> [RECORDS FOR THIS EXERCISE]
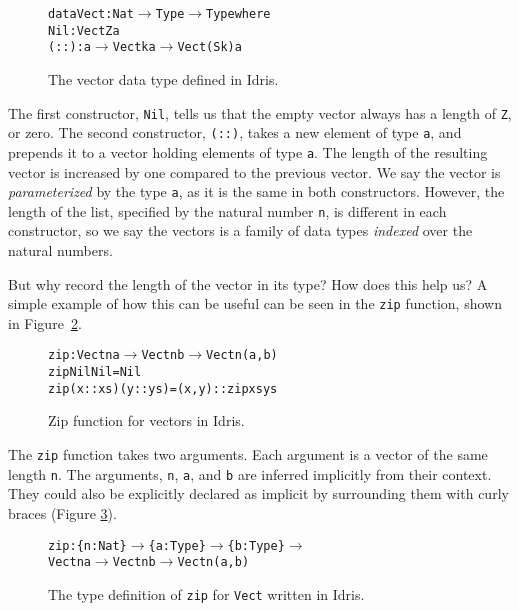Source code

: \begin{figure}
\begin{alltt}
data Vect : Nat \(\to\) Type \(\to\) Type where
  Nil  : Vect Z a
  (::) : a \(\to\) Vect k a \(\to\) Vect (S k) a
\end{alltt}
\caption{The vector data type defined in Idris.}
\label{fig:vect}
\end{figure}

The first constructor, \texttt{Nil}, tells us that the empty vector always has a length of \texttt{Z}, or zero. The second constructor, \texttt{(::)}, takes a new element of type \texttt{a}, and prepends it to a vector holding elements of type \texttt{a}. The length of the resulting vector is increased by one compared to the previous vector. We say the vector is \emph{parameterized} by the type \texttt{a}, as it is the same in both constructors. However, the length of the list, specified by the natural number \texttt{n}, is different in each constructor, so we say the vectors is a family of data types \emph{indexed} over the natural numbers.

But why record the length of the vector in its type? How does this help us? A simple example of how this can be useful can be seen in the \texttt{zip} function, shown in Figure~\ref{fig:zip}.

\begin{figure}
\begin{alltt}
zip : Vect n a \(\to\) Vect n b \(\to\) Vect n (a, b)
zip Nil       Nil       = Nil
zip (x :: xs) (y :: ys) = (x, y) :: zip xs ys
\end{alltt}
\caption{Zip function for vectors in Idris.}
\label{fig:zip}
\end{figure}

The \texttt{zip} function takes two arguments. Each argument is a vector of the same length \texttt{n}. The arguments, \texttt{n}, \texttt{a}, and \texttt{b} are inferred implicitly from their context. They could also be explicitly declared as implicit by surrounding them with curly braces
(Figure \ref{fig:zip_implicit_args}).

\begin{figure}
	\begin{alltt}
	zip : \{n: Nat\} \(\to\) \{a: Type\} \(\to\) \{b: Type\} \(\to\) 
	      Vect n a \(\to\) Vect n b \(\to\) Vect n (a, b)
	\end{alltt}
\caption{The type definition of \texttt{zip} for \texttt{Vect} written in Idris.}
\label{fig:zip_implicit_args}
\end{figure}

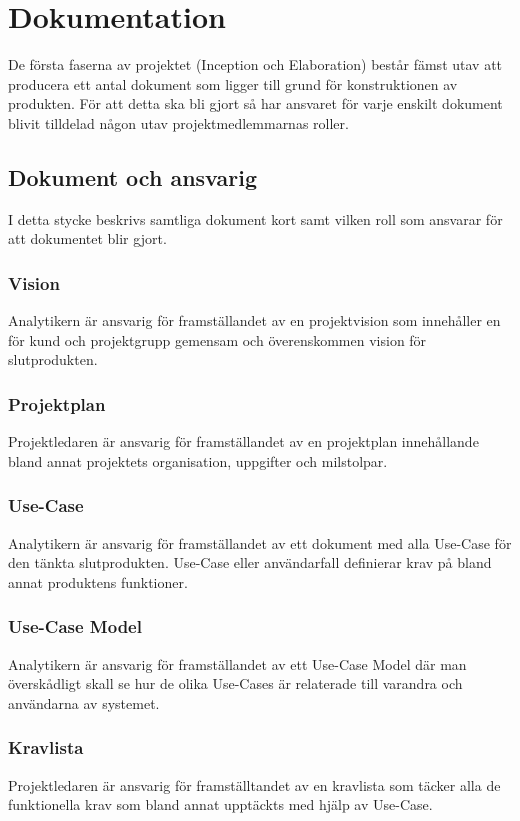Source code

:\section{Dokumentation}
De första faserna av projektet (Inception och Elaboration) består fämst utav att producera ett antal dokument som ligger till grund för konstruktionen av produkten. För att detta ska bli gjort så har ansvaret för varje enskilt dokument blivit tilldelad någon utav projektmedlemmarnas roller.
\subsection{Dokument och ansvarig}
I detta stycke beskrivs samtliga dokument kort samt vilken roll som ansvarar för att dokumentet blir gjort.

\subsubsection{Vision}
Analytikern är ansvarig för framställandet av en projektvision som innehåller en för kund och projektgrupp gemensam och överenskommen vision för slutprodukten.

\subsubsection{Projektplan}
Projektledaren är ansvarig för framställandet av en projektplan innehållande bland annat projektets organisation, uppgifter och milstolpar.

\subsubsection{Use-Case}
Analytikern är ansvarig för framställandet av ett dokument med alla Use-Case för den tänkta slutprodukten. Use-Case eller användarfall definierar krav på bland annat produktens funktioner.

\subsubsection{Use-Case Model}
Analytikern är ansvarig för framställandet av ett Use-Case Model där man överskådligt skall se hur de olika Use-Cases är relaterade till varandra och användarna av systemet.

\subsubsection{Kravlista}
Projektledaren är ansvarig för framställtandet av en kravlista som täcker alla de funktionella krav som bland annat upptäckts med hjälp av Use-Case.

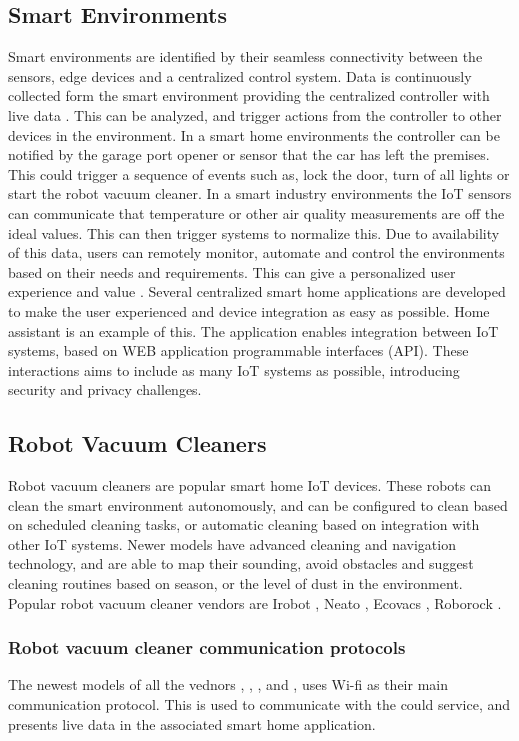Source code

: \subsection{Smart Environments}
Smart environments are identified by their seamless connectivity between the sensors, edge devices and a centralized control system. Data is continuously collected form the smart environment providing the centralized controller with live data \cite{lin2016iot}. This can be analyzed, and trigger actions from the controller to other devices in the environment. In a smart home environments the controller can be notified by the garage port opener or sensor that the car has left the premises. This could trigger a sequence of events such as, lock the door, turn of all lights or start the robot vacuum cleaner. In a smart industry environments the IoT sensors can communicate that temperature or other air quality measurements are off the ideal values. This can then trigger systems to normalize this. Due to availability of this data, users can remotely monitor, automate and control the environments based on their needs and requirements. This can give a personalized user experience and value \cite{mantas2011security}. Several centralized smart home applications are developed to make the user experienced and device integration as easy as possible. Home assistant \cite{homeassistant2023} is an example of this. The application enables integration between IoT systems, based on WEB application programmable interfaces (API). These interactions aims to include as many IoT systems as possible, introducing security and privacy challenges. 

\subsection{Robot Vacuum Cleaners}
Robot vacuum cleaners are popular smart home IoT devices. These robots can clean the smart environment autonomously, and can be configured to clean based on scheduled cleaning tasks, or automatic cleaning based on integration with other IoT systems. Newer models have advanced cleaning and navigation technology, and are able to map their sounding, avoid obstacles and suggest cleaning routines based on season, or the level of dust in the environment. Popular robot vacuum cleaner vendors are Irobot \cite{irobot}, Neato \cite{Neato}, Ecovacs \cite{ecovacs}, Roborock \cite{roborock}. 


\subsubsection{Robot vacuum cleaner communication protocols}
The newest models of all the vednors \cite{irobot}, \cite{Neato}, \cite{ecovacs}, \cite{roborock} and \cite{neatsvor}, uses Wi-fi as their main communication protocol. This is used to communicate with the could service, and presents live data in the associated smart home application.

> [WHAT YOU WILL DO] Skip the pictures. Restate everything else in the records word for word.

> [TASK OUTPUT]
Source code

: \begin{figure}
\begin{alltt}
data Vect : Nat \(\to\) Type \(\to\) Type where
  Nil  : Vect Z a
  (::) : a \(\to\) Vect k a \(\to\) Vect (S k) a
\end{alltt}
\caption{The vector data type defined in Idris.}
\label{fig:vect}
\end{figure}

The first constructor, \texttt{Nil}, tells us that the empty vector always has a length of \texttt{Z}, or zero. The second constructor, \texttt{(::)}, takes a new element of type \texttt{a}, and prepends it to a vector holding elements of type \texttt{a}. The length of the resulting vector is increased by one compared to the previous vector. We say the vector is \emph{parameterized} by the type \texttt{a}, as it is the same in both constructors. However, the length of the list, specified by the natural number \texttt{n}, is different in each constructor, so we say the vectors is a family of data types \emph{indexed} over the natural numbers.

But why record the length of the vector in its type? How does this help us? A simple example of how this can be useful can be seen in the \texttt{zip} function, shown in Figure~\ref{fig:zip}.

\begin{figure}
\begin{alltt}
zip : Vect n a \(\to\) Vect n b \(\to\) Vect n (a, b)
zip Nil       Nil       = Nil
zip (x :: xs) (y :: ys) = (x, y) :: zip xs ys
\end{alltt}
\caption{Zip function for vectors in Idris.}
\label{fig:zip}
\end{figure}

The \texttt{zip} function takes two arguments. Each argument is a vector of the same length \texttt{n}. The arguments, \texttt{n}, \texttt{a}, and \texttt{b} are inferred implicitly from their context. They could also be explicitly declared as implicit by surrounding them with curly braces
(Figure \ref{fig:zip_implicit_args}).

\begin{figure}
	\begin{alltt}
	zip : \{n: Nat\} \(\to\) \{a: Type\} \(\to\) \{b: Type\} \(\to\) 
	      Vect n a \(\to\) Vect n b \(\to\) Vect n (a, b)
	\end{alltt}
\caption{The type definition of \texttt{zip} for \texttt{Vect} written in Idris.}
\label{fig:zip_implicit_args}
\end{figure}

Source code

:\section{Dokumentation}
De första faserna av projektet (Inception och Elaboration) består fämst utav att producera ett antal dokument som ligger till grund för konstruktionen av produkten. För att detta ska bli gjort så har ansvaret för varje enskilt dokument blivit tilldelad någon utav projektmedlemmarnas roller.
\subsection{Dokument och ansvarig}
I detta stycke beskrivs samtliga dokument kort samt vilken roll som ansvarar för att dokumentet blir gjort.

\subsubsection{Vision}
Analytikern är ansvarig för framställandet av en projektvision som innehåller en för kund och projektgrupp gemensam och överenskommen vision för slutprodukten.

\subsubsection{Projektplan}
Projektledaren är ansvarig för framställandet av en projektplan innehållande bland annat projektets organisation, uppgifter och milstolpar.

\subsubsection{Use-Case}
Analytikern är ansvarig för framställandet av ett dokument med alla Use-Case för den tänkta slutprodukten. Use-Case eller användarfall definierar krav på bland annat produktens funktioner.

\subsubsection{Use-Case Model}
Analytikern är ansvarig för framställandet av ett Use-Case Model där man överskådligt skall se hur de olika Use-Cases är relaterade till varandra och användarna av systemet.

\subsubsection{Kravlista}
Projektledaren är ansvarig för framställtandet av en kravlista som täcker alla de funktionella krav som bland annat upptäckts med hjälp av Use-Case.

Source code

: \subsection{Smart Environments}
Smart environments are identified by their seamless connectivity between the sensors, edge devices and a centralized control system. Data is continuously collected form the smart environment providing the centralized controller with live data \cite{lin2016iot}. This can be analyzed, and trigger actions from the controller to other devices in the environment. In a smart home environments the controller can be notified by the garage port opener or sensor that the car has left the premises. This could trigger a sequence of events such as, lock the door, turn of all lights or start the robot vacuum cleaner. In a smart industry environments the IoT sensors can communicate that temperature or other air quality measurements are off the ideal values. This can then trigger systems to normalize this. Due to availability of this data, users can remotely monitor, automate and control the environments based on their needs and requirements. This can give a personalized user experience and value \cite{mantas2011security}. Several centralized smart home applications are developed to make the user experienced and device integration as easy as possible. Home assistant \cite{homeassistant2023} is an example of this. The application enables integration between IoT systems, based on WEB application programmable interfaces (API). These interactions aims to include as many IoT systems as possible, introducing security and privacy challenges. 

\subsection{Robot Vacuum Cleaners}
Robot vacuum cleaners are popular smart home IoT devices. These robots can clean the smart environment autonomously, and can be configured to clean based on scheduled cleaning tasks, or automatic cleaning based on integration with other IoT systems. Newer models have advanced cleaning and navigation technology, and are able to map their sounding, avoid obstacles and suggest cleaning routines based on season, or the level of dust in the environment. Popular robot vacuum cleaner vendors are Irobot \cite{irobot}, Neato \cite{Neato}, Ecovacs \cite{ecovacs}, Roborock \cite{roborock}. 


\subsubsection{Robot vacuum cleaner communication protocols}
The newest models of all the vednors \cite{irobot}, \cite{Neato}, \cite{ecovacs}, \cite{roborock} and \cite{neatsvor}, uses Wi-fi as their main communication protocol. This is used to communicate with the could service, and presents live data in the associated smart home application.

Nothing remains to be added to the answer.